Aim of the exercise:
Take the entries that follow and return exactly the lines from the one holding "In order to obtain" through the one holding "but only took", both included. Nothing else is needed.

Stored data entries:
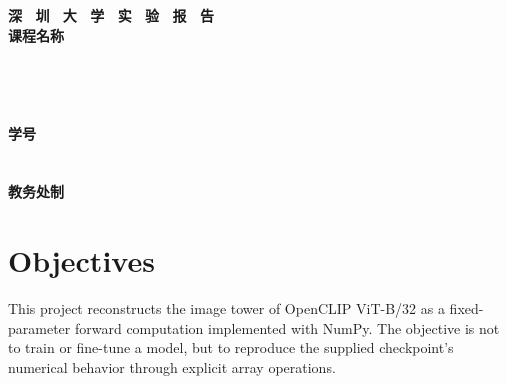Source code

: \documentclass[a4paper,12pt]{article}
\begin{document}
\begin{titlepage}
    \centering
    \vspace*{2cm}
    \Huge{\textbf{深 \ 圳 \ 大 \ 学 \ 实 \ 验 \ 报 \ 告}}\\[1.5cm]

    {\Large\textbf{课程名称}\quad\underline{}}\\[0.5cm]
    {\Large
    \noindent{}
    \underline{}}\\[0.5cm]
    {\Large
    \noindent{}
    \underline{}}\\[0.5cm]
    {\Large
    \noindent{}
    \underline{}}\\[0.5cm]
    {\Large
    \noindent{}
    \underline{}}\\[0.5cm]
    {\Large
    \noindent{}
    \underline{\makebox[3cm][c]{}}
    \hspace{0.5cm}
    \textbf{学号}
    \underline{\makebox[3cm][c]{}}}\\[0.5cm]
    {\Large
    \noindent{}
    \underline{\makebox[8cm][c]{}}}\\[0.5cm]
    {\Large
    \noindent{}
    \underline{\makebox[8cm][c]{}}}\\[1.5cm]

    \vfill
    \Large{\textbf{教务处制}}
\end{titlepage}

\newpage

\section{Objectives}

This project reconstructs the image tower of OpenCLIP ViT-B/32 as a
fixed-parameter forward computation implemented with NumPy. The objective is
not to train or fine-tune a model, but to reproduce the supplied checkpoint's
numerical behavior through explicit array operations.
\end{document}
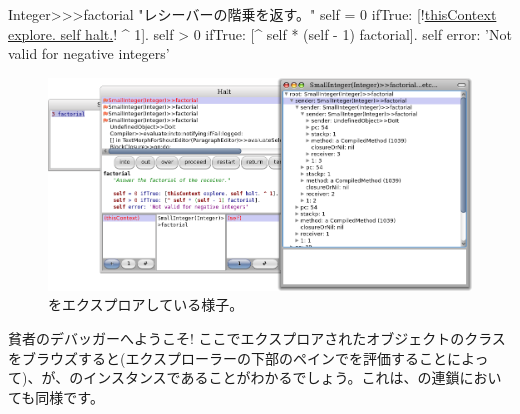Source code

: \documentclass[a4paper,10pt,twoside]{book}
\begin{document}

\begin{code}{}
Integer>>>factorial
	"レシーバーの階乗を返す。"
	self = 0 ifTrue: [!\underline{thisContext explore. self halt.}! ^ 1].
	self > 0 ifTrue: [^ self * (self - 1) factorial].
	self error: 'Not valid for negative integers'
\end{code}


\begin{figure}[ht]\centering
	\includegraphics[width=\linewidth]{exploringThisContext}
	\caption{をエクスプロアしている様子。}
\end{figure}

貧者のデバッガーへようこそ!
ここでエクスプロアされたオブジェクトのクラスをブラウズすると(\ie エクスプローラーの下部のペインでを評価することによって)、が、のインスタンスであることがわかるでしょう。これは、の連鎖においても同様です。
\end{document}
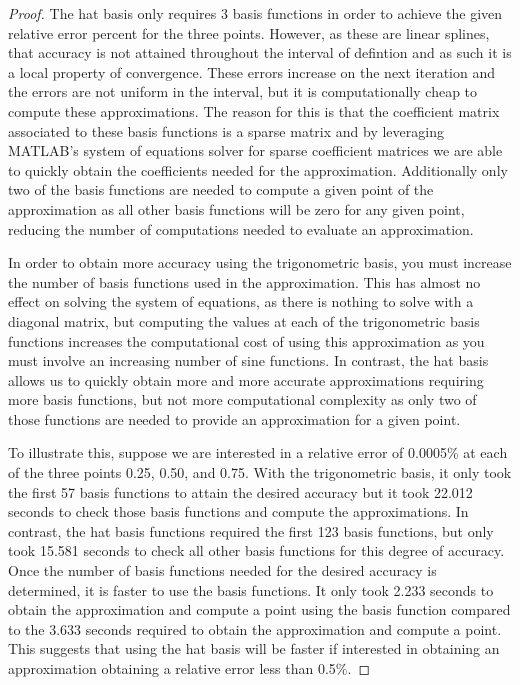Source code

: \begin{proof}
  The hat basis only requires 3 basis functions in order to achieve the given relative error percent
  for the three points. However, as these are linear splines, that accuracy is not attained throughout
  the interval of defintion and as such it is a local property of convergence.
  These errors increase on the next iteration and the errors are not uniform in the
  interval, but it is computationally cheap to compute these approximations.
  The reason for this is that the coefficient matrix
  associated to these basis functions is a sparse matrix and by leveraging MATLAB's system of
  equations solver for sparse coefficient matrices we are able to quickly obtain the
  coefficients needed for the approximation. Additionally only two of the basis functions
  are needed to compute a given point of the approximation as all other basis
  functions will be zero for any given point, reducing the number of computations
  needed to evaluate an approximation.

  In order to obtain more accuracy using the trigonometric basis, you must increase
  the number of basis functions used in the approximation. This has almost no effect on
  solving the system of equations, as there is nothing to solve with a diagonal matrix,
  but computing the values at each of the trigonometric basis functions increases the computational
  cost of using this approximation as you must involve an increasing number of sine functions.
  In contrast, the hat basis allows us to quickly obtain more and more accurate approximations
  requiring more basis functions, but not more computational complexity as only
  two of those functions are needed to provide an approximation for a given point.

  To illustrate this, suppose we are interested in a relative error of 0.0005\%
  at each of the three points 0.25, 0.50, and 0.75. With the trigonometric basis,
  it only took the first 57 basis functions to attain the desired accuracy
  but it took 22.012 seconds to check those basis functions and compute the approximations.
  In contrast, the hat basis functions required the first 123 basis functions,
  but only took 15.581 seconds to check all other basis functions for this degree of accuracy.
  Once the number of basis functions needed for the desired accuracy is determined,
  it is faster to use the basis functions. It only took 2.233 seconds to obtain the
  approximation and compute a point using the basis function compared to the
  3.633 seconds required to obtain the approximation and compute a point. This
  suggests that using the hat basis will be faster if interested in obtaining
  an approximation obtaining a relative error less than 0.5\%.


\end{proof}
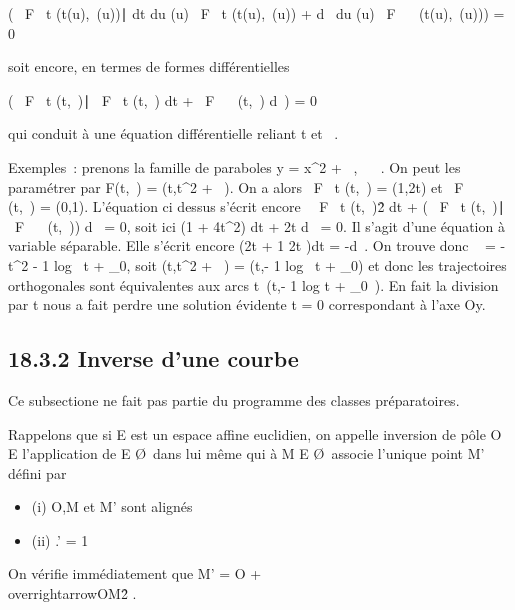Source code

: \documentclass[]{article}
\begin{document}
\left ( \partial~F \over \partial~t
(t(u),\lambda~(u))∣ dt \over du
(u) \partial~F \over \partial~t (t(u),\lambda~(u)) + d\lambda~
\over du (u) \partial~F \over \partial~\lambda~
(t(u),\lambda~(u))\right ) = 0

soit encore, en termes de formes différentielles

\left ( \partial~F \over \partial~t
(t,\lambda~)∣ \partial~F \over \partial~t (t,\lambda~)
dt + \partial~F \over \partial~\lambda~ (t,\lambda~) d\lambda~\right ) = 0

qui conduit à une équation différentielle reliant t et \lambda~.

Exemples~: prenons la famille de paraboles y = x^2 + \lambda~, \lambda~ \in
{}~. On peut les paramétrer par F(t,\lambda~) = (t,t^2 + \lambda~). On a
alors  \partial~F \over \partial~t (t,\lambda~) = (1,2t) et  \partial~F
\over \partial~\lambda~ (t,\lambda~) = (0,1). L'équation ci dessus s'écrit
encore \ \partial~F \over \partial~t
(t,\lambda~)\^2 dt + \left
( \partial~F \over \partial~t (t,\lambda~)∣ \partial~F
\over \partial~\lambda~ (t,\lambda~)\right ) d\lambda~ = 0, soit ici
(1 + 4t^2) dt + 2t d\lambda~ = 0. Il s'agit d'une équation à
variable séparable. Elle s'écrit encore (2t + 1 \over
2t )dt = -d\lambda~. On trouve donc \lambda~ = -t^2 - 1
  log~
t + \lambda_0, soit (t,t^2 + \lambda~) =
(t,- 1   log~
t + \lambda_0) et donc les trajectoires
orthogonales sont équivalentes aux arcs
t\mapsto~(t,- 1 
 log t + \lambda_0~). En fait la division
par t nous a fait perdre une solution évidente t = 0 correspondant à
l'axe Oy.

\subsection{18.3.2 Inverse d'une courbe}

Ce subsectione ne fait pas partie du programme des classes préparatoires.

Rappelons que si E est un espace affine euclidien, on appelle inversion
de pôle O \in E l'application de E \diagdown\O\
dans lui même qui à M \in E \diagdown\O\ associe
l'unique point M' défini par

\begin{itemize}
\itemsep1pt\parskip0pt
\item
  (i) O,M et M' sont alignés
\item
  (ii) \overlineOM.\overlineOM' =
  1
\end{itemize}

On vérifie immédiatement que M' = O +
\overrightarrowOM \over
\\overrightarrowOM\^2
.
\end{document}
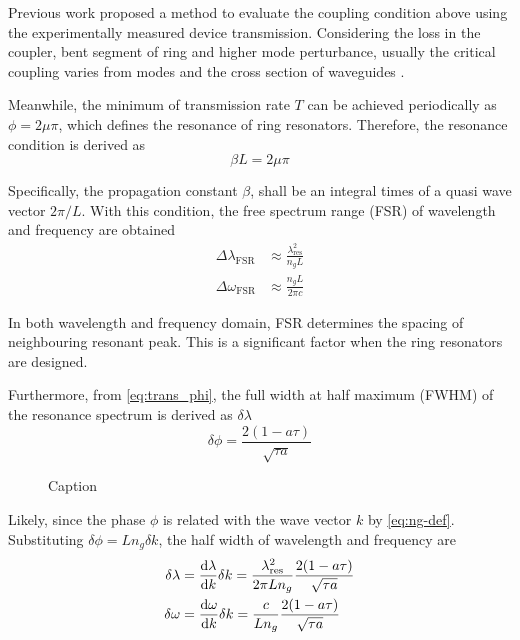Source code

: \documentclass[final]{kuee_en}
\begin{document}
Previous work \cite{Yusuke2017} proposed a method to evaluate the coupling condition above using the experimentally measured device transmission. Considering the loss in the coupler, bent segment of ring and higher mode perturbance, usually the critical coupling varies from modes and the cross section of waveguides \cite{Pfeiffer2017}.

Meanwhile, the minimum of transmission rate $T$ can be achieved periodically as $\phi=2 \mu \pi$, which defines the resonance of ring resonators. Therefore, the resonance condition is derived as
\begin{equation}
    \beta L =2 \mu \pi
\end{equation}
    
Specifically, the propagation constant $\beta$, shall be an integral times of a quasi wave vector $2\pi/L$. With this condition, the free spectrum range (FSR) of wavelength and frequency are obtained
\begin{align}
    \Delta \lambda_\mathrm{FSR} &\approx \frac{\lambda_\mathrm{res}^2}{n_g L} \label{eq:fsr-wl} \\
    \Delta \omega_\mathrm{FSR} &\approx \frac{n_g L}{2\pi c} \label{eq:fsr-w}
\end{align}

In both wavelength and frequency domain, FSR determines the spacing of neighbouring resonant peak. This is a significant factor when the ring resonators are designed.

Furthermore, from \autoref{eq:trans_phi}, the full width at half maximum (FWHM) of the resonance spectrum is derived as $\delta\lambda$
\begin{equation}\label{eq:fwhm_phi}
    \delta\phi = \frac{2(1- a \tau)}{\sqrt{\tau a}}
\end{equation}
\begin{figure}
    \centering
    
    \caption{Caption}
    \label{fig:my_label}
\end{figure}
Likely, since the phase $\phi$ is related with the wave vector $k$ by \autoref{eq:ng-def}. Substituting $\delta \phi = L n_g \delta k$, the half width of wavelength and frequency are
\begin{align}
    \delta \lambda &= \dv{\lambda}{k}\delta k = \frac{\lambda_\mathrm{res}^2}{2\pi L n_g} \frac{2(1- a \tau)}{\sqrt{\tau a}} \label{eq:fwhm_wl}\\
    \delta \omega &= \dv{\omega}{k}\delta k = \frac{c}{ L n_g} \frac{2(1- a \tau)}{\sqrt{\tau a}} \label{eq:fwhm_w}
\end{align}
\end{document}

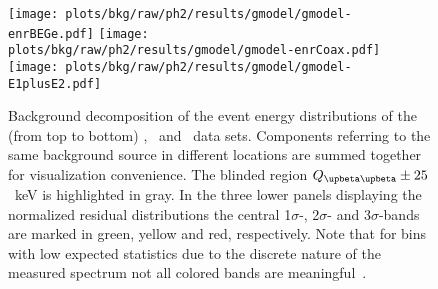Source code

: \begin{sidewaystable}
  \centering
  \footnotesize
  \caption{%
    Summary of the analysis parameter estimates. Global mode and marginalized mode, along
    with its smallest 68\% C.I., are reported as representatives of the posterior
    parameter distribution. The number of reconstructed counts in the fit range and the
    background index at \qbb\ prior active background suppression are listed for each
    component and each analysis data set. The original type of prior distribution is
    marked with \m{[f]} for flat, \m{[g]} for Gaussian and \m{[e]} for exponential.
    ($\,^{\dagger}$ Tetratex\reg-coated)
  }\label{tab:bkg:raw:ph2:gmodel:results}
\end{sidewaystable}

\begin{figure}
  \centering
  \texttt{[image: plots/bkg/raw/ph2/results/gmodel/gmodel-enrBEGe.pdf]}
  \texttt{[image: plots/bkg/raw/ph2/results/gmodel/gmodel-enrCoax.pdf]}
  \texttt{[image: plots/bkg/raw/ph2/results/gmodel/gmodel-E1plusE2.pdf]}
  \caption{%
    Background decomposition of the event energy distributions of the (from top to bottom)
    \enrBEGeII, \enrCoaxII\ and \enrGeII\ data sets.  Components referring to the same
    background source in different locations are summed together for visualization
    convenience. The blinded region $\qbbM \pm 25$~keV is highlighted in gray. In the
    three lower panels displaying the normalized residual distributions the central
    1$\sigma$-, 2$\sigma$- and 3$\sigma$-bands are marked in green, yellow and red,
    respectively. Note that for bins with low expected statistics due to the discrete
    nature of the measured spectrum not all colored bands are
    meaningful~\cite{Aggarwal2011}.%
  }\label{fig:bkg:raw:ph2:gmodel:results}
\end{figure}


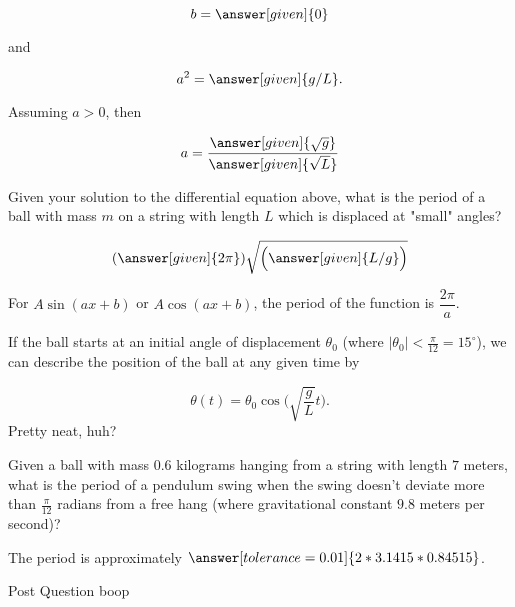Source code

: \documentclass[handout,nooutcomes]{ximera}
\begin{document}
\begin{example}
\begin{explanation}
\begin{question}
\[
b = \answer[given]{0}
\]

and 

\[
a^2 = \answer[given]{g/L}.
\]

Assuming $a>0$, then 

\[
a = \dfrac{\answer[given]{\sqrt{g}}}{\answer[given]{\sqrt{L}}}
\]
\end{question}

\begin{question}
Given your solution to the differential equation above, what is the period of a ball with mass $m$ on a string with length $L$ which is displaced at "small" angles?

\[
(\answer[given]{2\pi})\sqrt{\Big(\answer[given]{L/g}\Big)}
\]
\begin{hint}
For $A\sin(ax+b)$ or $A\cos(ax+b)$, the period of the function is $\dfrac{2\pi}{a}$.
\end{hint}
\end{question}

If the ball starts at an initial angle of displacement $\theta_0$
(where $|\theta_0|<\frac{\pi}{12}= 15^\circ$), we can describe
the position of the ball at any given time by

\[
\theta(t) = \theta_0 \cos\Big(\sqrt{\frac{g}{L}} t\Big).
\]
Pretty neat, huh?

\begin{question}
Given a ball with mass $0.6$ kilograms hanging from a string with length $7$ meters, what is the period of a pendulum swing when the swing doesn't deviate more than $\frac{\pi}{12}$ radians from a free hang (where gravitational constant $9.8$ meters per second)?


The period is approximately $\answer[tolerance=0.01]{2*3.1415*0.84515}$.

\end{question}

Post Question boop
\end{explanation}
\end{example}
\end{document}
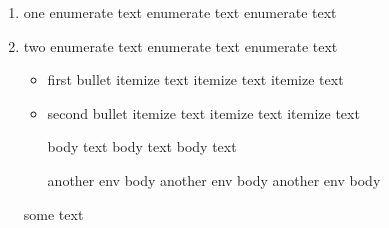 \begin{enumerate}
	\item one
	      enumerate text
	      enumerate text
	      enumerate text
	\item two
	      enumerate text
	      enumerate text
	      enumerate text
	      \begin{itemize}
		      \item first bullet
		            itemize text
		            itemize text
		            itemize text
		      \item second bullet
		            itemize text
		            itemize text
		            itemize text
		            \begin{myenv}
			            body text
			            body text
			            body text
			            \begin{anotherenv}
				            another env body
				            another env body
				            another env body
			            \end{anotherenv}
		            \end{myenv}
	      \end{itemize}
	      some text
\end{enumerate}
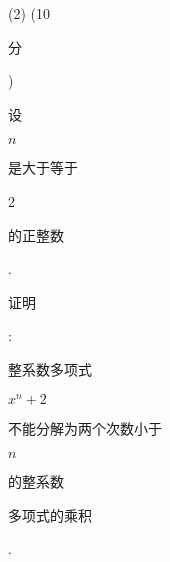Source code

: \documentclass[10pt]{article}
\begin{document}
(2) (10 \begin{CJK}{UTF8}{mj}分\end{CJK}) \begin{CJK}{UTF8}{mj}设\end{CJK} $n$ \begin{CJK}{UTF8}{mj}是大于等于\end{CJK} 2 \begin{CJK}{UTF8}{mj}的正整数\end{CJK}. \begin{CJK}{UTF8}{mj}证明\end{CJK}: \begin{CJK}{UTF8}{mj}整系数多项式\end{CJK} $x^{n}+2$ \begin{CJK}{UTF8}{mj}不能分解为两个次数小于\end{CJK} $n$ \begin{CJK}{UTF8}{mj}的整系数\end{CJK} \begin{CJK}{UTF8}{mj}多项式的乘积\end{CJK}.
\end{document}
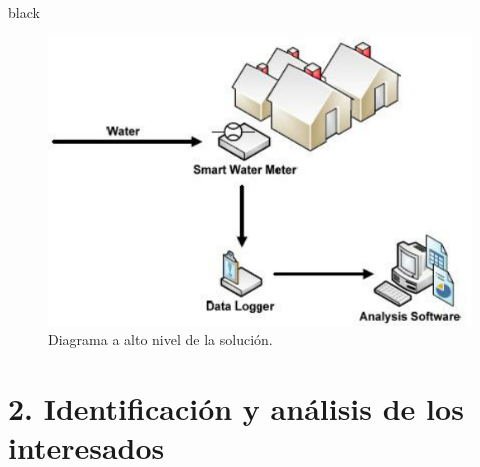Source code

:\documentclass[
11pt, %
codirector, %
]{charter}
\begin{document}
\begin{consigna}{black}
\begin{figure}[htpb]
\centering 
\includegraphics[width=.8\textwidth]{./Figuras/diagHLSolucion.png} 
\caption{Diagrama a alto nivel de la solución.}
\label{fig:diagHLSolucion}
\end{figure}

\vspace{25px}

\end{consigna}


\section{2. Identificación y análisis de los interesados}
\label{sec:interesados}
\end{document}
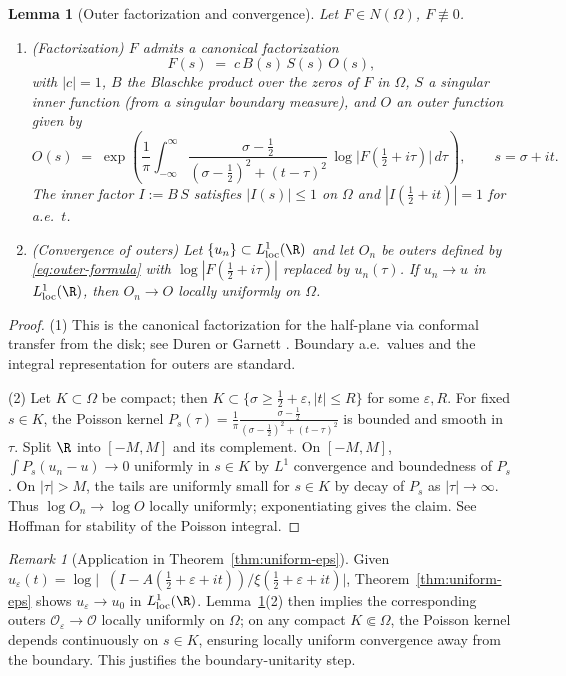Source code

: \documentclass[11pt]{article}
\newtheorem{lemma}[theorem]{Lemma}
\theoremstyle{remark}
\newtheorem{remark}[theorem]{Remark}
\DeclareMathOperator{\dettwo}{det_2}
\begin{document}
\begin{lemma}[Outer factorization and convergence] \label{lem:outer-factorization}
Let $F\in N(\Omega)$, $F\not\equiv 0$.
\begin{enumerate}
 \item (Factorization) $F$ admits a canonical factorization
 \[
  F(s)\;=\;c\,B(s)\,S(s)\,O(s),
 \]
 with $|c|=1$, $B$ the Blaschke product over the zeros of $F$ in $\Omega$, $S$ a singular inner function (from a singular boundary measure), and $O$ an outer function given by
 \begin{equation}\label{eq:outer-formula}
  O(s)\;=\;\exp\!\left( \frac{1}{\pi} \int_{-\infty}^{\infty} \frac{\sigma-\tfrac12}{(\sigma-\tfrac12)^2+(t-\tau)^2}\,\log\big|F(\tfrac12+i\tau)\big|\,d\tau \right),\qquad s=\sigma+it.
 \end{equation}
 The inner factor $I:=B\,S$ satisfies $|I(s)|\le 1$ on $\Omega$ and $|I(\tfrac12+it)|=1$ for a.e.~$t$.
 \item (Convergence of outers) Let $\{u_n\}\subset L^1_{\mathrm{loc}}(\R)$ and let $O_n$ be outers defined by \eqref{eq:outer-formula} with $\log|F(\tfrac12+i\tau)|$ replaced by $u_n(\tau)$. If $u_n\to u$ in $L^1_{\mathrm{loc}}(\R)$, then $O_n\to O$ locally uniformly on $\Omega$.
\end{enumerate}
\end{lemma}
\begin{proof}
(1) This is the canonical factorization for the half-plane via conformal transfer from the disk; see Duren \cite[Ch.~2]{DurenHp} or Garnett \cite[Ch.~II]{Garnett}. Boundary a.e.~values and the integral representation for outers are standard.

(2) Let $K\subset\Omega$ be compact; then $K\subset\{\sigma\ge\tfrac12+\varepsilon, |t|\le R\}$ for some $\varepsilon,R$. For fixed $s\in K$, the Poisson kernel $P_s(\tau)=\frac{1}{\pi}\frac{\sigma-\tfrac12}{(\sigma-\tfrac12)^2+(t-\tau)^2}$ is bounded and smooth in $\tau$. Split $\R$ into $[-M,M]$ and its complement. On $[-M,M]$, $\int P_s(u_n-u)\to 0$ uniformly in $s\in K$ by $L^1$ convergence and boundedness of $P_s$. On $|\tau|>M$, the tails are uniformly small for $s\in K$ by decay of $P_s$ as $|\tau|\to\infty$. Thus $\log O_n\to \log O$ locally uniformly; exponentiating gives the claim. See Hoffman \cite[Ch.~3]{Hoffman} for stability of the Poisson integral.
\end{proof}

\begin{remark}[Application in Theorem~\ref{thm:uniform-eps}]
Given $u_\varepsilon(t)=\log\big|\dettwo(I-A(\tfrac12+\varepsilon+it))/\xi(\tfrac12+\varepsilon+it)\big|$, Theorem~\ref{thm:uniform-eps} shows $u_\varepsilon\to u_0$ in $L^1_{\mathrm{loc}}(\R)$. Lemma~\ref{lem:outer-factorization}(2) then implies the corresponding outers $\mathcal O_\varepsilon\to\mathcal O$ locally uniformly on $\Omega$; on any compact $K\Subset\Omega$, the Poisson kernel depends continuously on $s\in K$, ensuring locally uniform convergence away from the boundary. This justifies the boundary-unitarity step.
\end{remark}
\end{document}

Written reply:
  In order to obtain more accuracy using the trigonometric basis, you must increase
  the number of basis functions used in the approximation. This has almost no effect on
  solving the system of equations, as there is nothing to solve with a diagonal matrix,
  but computing the values at each of the trigonometric basis functions increases the computational
  cost of using this approximation as you must involve an increasing number of sine functions.
  In contrast, the hat basis allows us to quickly obtain more and more accurate approximations
  requiring more basis functions, but not more computational complexity as only
  two of those functions are needed to provide an approximation for a given point.

  To illustrate this, suppose we are interested in a relative error of 0.0005\%
  at each of the three points 0.25, 0.50, and 0.75. With the trigonometric basis,
  it only took the first 57 basis functions to attain the desired accuracy
  but it took 22.012 seconds to check those basis functions and compute the approximations.
  In contrast, the hat basis functions required the first 123 basis functions,
  but only took 15.581 seconds to check all other basis functions for this degree of accuracy.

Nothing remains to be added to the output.